很好。现在,就等我的十全大补汤了。没过多久,丫鬟战战兢兢地送来了一个食盒,

里面是一碗热气腾腾、味道浓重的汤药。我接过食盒,打发走丫鬟,关好门。

端着那碗黑乎乎、散发着古怪气味的十全大补汤,我一步步走向床边。

司徒绝似乎预感到了什么,又开始剧烈挣扎起来,“呜呜”声更响了。“王爷~乖,

该吃药了。

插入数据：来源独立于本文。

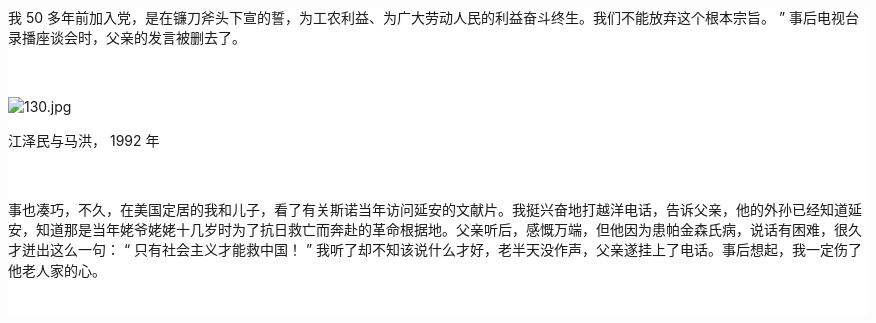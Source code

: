    我
  </span>
  <span class="s2">
   50
  </span>
  <span class="s1">
   多年前加入党，是在镰刀斧头下宣的誓，为工农利益、为广大劳动人民的利益奋斗终生。我们不能放弃这个根本宗旨。
  </span>
  <span class="s2">
   ”
  </span>
  <span class="s1">
   事后电视台录播座谈会时，父亲的发言被删去了。
  </span>
 </p>
 <p class="p1">
  <span class="s1">
  </span>
  <br/>
 </p>
 <p class="p3">
  <span class="s1">
   <img alt="130.jpg" border="0" height="462" src="/medias/contents/4986/130.jpg" width="450"/>
  </span>
 </p>
 <p class="p2">
  <span class="s1">
   江泽民与马洪，
  </span>
  <span class="s2">
   1992
  </span>
  <span class="s1">
   年
  </span>
 </p>
 <p class="p1">
  <span class="s1">
  </span>
  <br/>
 </p>
 <p class="p2">
  <span class="s1">
   事也凑巧，不久，在美国定居的我和儿子，看了有关斯诺当年访问延安的文献片。我挺兴奋地打越洋电话，告诉父亲，他的外孙已经知道延安，知道那是当年姥爷姥姥十几岁时为了抗日救亡而奔赴的革命根据地。父亲听后，感慨万端，但他因为患帕金森氏病，说话有困难，很久才迸出这么一句：
  </span>
  <span class="s2">
   “
  </span>
  <span class="s1">
   只有社会主义才能救中国！
  </span>
  <span class="s2">
   ”
  </span>
  <span class="s1">
   我听了却不知该说什么才好，老半天没作声，父亲遂挂上了电话。事后想起，我一定伤了他老人家的心。
  </span>
 </p>
 <p class="p1">
  <span class="s1">
  </span>
  <br/>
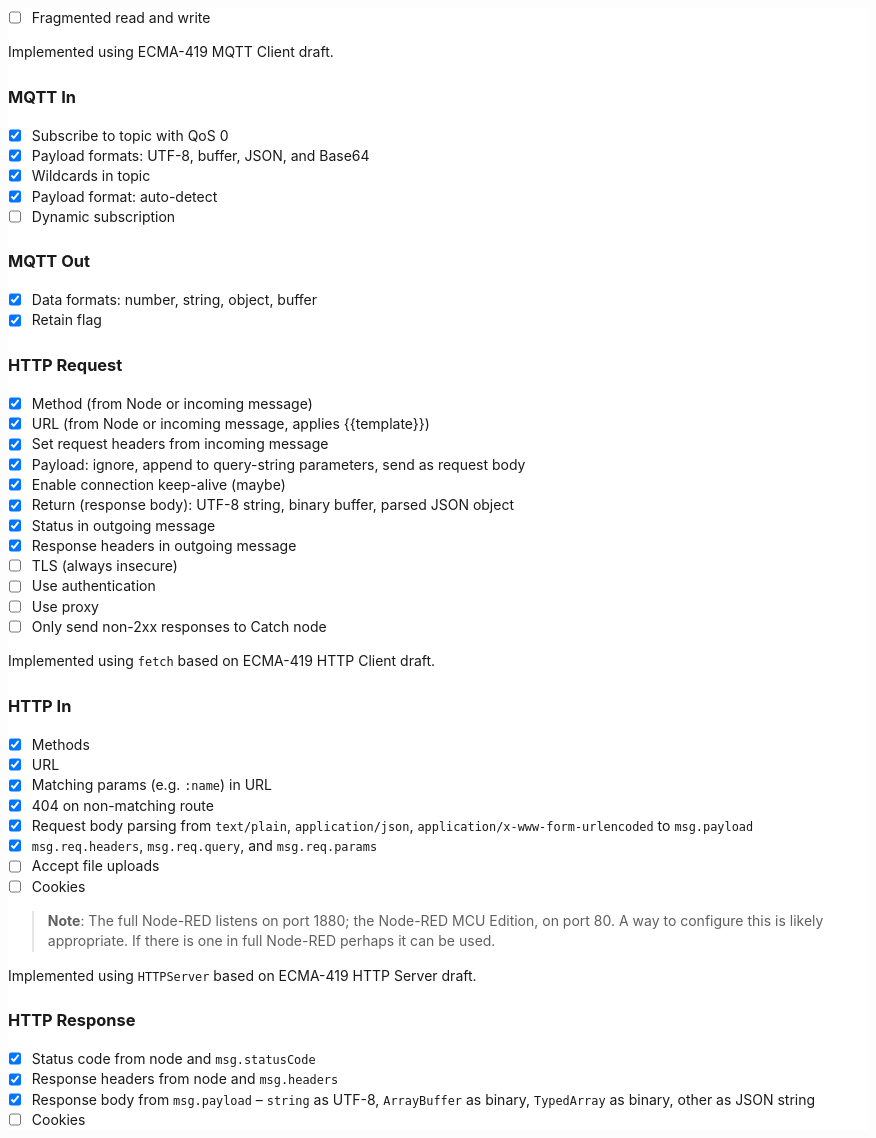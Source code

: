 - [ ] Fragmented read and write

Implemented using ECMA-419 MQTT Client draft.

### MQTT In
- [X] Subscribe to topic with QoS 0
- [X] Payload formats: UTF-8, buffer, JSON, and Base64
- [X] Wildcards in topic
- [X] Payload format: auto-detect 
- [ ] Dynamic subscription

### MQTT Out
- [X] Data formats: number, string, object, buffer
- [X] Retain flag

### HTTP Request
- [X] Method (from Node or incoming message)
- [X] URL (from Node or incoming message, applies {{template}})
- [X] Set request headers from incoming message
- [X] Payload: ignore, append to query-string parameters, send as request body 
- [X] Enable connection keep-alive (maybe)
- [X] Return (response body): UTF-8 string, binary buffer, parsed JSON object
- [X] Status in outgoing message
- [X] Response headers in outgoing message
- [ ] TLS (always insecure)
- [ ] Use authentication
- [ ] Use proxy
- [ ] Only send non-2xx responses to Catch node

Implemented using `fetch` based on ECMA-419 HTTP Client draft.

### HTTP In
- [X] Methods
- [X] URL
- [X] Matching params (e.g. `:name`) in URL
- [X] 404 on non-matching route
- [X] Request body parsing from `text/plain`, `application/json`, `application/x-www-form-urlencoded` to `msg.payload`
- [X] `msg.req.headers`, `msg.req.query`, and `msg.req.params`
- [ ] Accept file uploads
- [ ] Cookies

> **Note**: The full Node-RED listens on port 1880; the Node-RED MCU Edition, on port 80. A way to configure this is likely appropriate. If there is one in full Node-RED perhaps it can be used.

Implemented using `HTTPServer` based on ECMA-419 HTTP Server draft.

### HTTP Response
- [X] Status code from node and `msg.statusCode`
- [X] Response headers from node and `msg.headers`
- [X] Response body from `msg.payload` – `string` as UTF-8, `ArrayBuffer` as binary, `TypedArray` as binary, other as JSON string
- [ ] Cookies
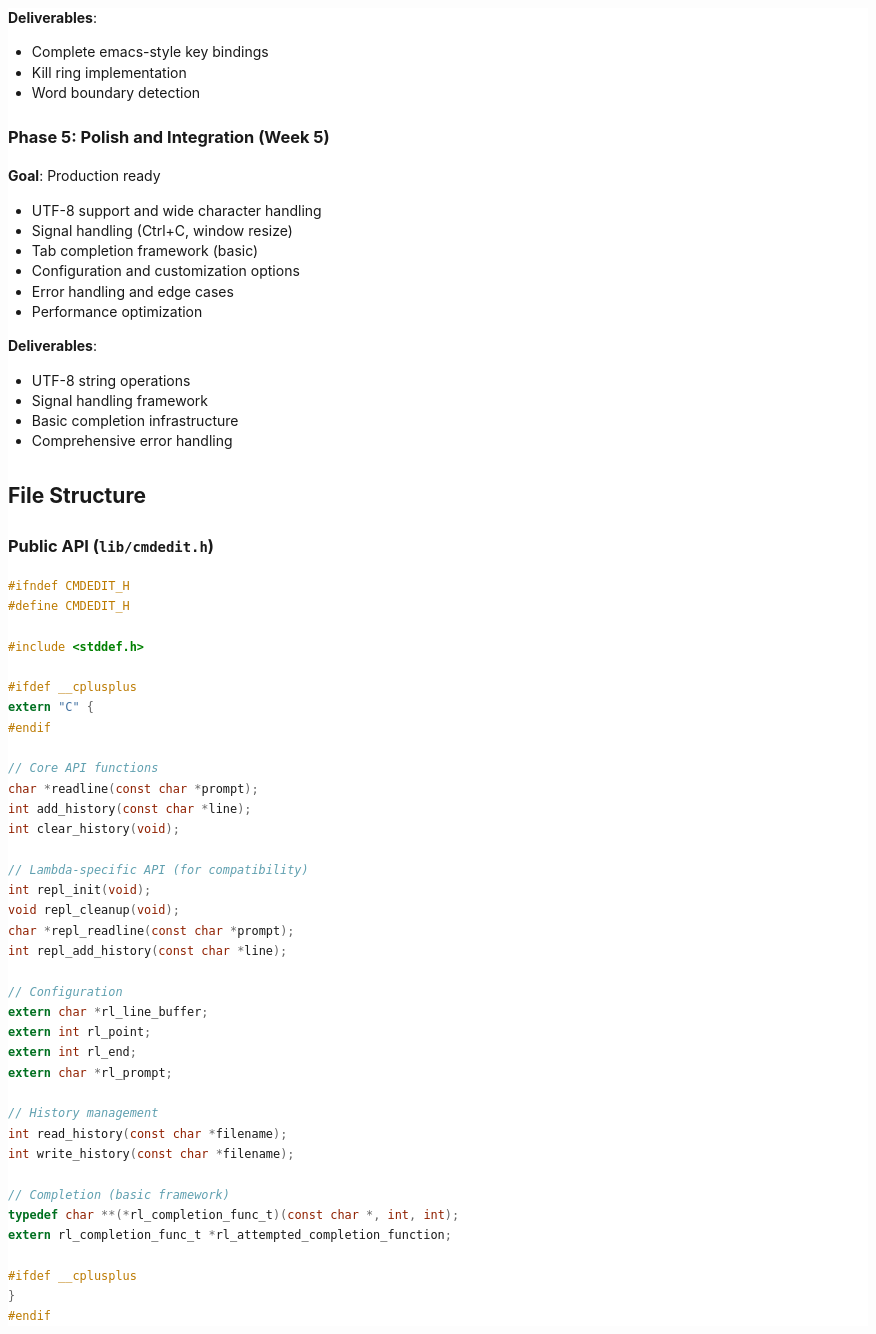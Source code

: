 **Deliverables**:
- Complete emacs-style key bindings
- Kill ring implementation
- Word boundary detection

### Phase 5: Polish and Integration (Week 5)
**Goal**: Production ready

- UTF-8 support and wide character handling
- Signal handling (Ctrl+C, window resize)
- Tab completion framework (basic)
- Configuration and customization options
- Error handling and edge cases
- Performance optimization

**Deliverables**:
- UTF-8 string operations
- Signal handling framework
- Basic completion infrastructure
- Comprehensive error handling

## File Structure

### Public API (`lib/cmdedit.h`)
```c
#ifndef CMDEDIT_H
#define CMDEDIT_H

#include <stddef.h>

#ifdef __cplusplus
extern "C" {
#endif

// Core API functions
char *readline(const char *prompt);
int add_history(const char *line);
int clear_history(void);

// Lambda-specific API (for compatibility)
int repl_init(void);
void repl_cleanup(void);
char *repl_readline(const char *prompt);
int repl_add_history(const char *line);

// Configuration
extern char *rl_line_buffer;
extern int rl_point;
extern int rl_end;
extern char *rl_prompt;

// History management
int read_history(const char *filename);
int write_history(const char *filename);

// Completion (basic framework)
typedef char **(*rl_completion_func_t)(const char *, int, int);
extern rl_completion_func_t *rl_attempted_completion_function;

#ifdef __cplusplus
}
#endif

```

”我笑得像个诱骗小红帽的狼外婆,“这可是妾身特意为您准备的,

大补哦~吃了肾好,以后才能好好‘伺候’姑奶奶我,给姑奶奶端洗脚水啊~”我伸手,

捏住他的下巴,强迫他张开嘴。他死死咬着牙关,眼神屈辱又愤怒。“啧,敬酒不吃吃罚酒。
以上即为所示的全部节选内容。